Phenanthroimidazole-based bipolar carbazoles featuring cyano substituents to realize efficient deep-blue electroluminescence with an external quantum efficiency of nearly 6%

Abstract

Developing deep-blue bipolar materials with high quantum yields remains a crucial issue in organic light-emitting diodes. The excited-state characteristics of dyes play a pivotal role in controlling the photoluminescence (PL) and electroluminescence (EL) outcomes. Here, a series of carbazole–phenanthroimidazole dyads with and without phenyl spacer units have been designed and synthesized. The functional properties are tunable by substitution of cyano units at various positions on the carbazole. The cyano-featured dyes exhibit a bathochromic shift in their emission spectra that is attributable to the contribution of a charge-transfer component in the excited state, which is further confirmed by solvatochromism studies. Accordingly, the dyes showed larger Stokes shifts due to a significant reorganization of the molecular structure in the excited state. The enhanced CT component is expected to benefit the exciton utilization efficiency of singlet energy states, thereby offering better EL performances.

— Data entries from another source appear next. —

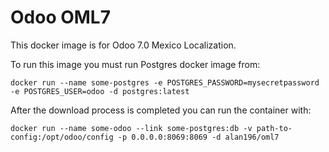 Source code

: Odoo OML7
===========

This docker image is for Odoo 7.0 Mexico Localization.

To run this image you must run Postgres docker image from:

    docker run --name some-postgres -e POSTGRES_PASSWORD=mysecretpassword -e POSTGRES_USER=odoo -d postgres:latest

After the download process is completed you can run the container with:

    docker run --name some-odoo --link some-postgres:db -v path-to-config:/opt/odoo/config -p 0.0.0.0:8069:8069 -d alan196/oml7
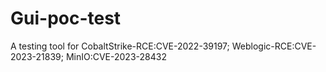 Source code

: # Gui-poc-test
A testing tool for CobaltStrike-RCE:CVE-2022-39197; Weblogic-RCE:CVE-2023-21839; MinIO:CVE-2023-28432
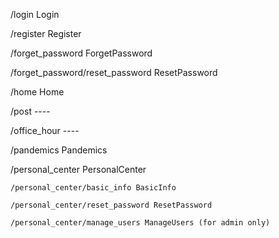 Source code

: /login Login

/register Register

/forget_password ForgetPassword

  /forget_password/reset_password ResetPassword
  
  /home Home
  
  /post ---- 
  
  /office_hour ----
  
  /pandemics Pandemics
  
  /personal_center PersonalCenter
  
    /personal_center/basic_info BasicInfo
    
    /personal_center/reset_password ResetPassword
    
    /personal_center/manage_users ManageUsers (for admin only)
    
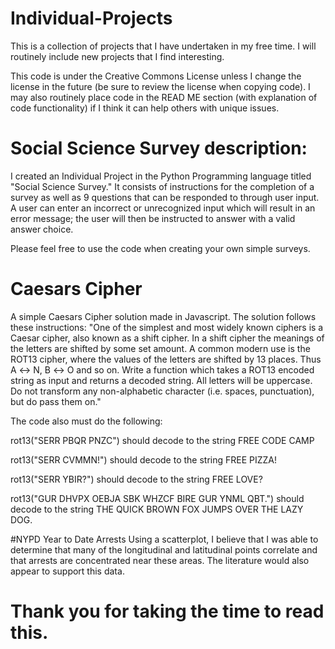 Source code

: # Individual-Projects
This is a collection of projects that I have undertaken in my free time. I will routinely include new projects that I find interesting.

This code is under the Creative Commons License unless I change the license in the future (be sure to review the license when copying code). I may also routinely
place code in the READ ME section (with explanation of code functionality) if I think it can help others with unique issues.

# Social Science Survey description:

I created an Individual Project in the Python Programming language titled "Social Science Survey." It consists of instructions for the completion of a survey as well as 9 questions that can be responded to through user input. A user can enter an incorrect or unrecognized input which will result in an error message; 
the user will then be instructed to answer with a valid answer choice. 

Please feel free to use the code when creating your own simple surveys.

# Caesars Cipher

A simple Caesars Cipher solution made in Javascript. The solution follows these instructions:
"One of the simplest and most widely known ciphers is a Caesar cipher, also known as a shift cipher. In a shift cipher the meanings of the letters are shifted by some set amount. A common modern use is the ROT13 cipher, where the values of the letters are shifted by 13 places. Thus A ↔ N, B ↔ O and so on. Write a function which takes a ROT13 encoded string as input and returns a decoded string. All letters will be uppercase. Do not transform any non-alphabetic character (i.e. spaces, punctuation), but do pass them on."

The code also must do the following:

rot13("SERR PBQR PNZC") should decode to the string FREE CODE CAMP

rot13("SERR CVMMN!") should decode to the string FREE PIZZA!

rot13("SERR YBIR?") should decode to the string FREE LOVE?

rot13("GUR DHVPX OEBJA SBK WHZCF BIRE GUR YNML QBT.") should decode to the string THE QUICK BROWN FOX JUMPS OVER THE LAZY DOG.

#NYPD Year to Date Arrests
Using a scatterplot, I believe that I was able to determine that many of the longitudinal and latitudinal points correlate and that arrests are concentrated near these areas. The literature would also appear to support this data.

# Thank you for taking the time to read this.
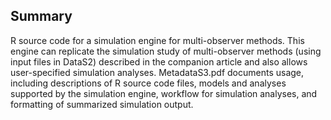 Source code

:## Summary
R source code for a simulation engine for multi-observer methods. This engine can replicate the simulation study of multi-observer methods (using input files in DataS2) described in the companion article and also allows user-specified simulation analyses. MetadataS3.pdf documents usage, including descriptions of R source code files, models and analyses supported by the simulation engine, workflow for simulation analyses, and formatting of summarized simulation output.
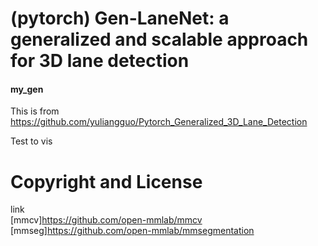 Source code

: # (pytorch) Gen-LaneNet: a generalized and scalable approach for 3D lane detection
#### my_gen
  This is from https://github.com/yuliangguo/Pytorch_Generalized_3D_Lane_Detection  
  
  Test to vis  
  
  
  # Copyright and License
  link  
  [mmcv]https://github.com/open-mmlab/mmcv  
  [mmseg]https://github.com/open-mmlab/mmsegmentation
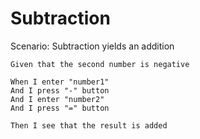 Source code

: # Subtraction

Scenario: Subtraction yields an addition

    Given that the second number is negative

    When I enter "number1"
    And I press "-" button
    And I enter "number2"
    And I press "=" button

    Then I see that the result is added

All dyes showed excellent thermal stability upon cyanation of carbazole–phenanthroimidazole derivatives. Electrochemical studies revealed stabilization of the lowest unoccupied molecular orbitals (LUMOs) upon the addition of cyano units to the central carbazole and realized maximum stabilization for the dyes containing cyano units at the C2 and C7 positions. The dyes were utilized as dopant emitters in solution-processed OLED devices and exhibited pure blue emission with a CIE_x,y coordinate of (0.16, 0.06) and an external quantum efficiency of 5.7%.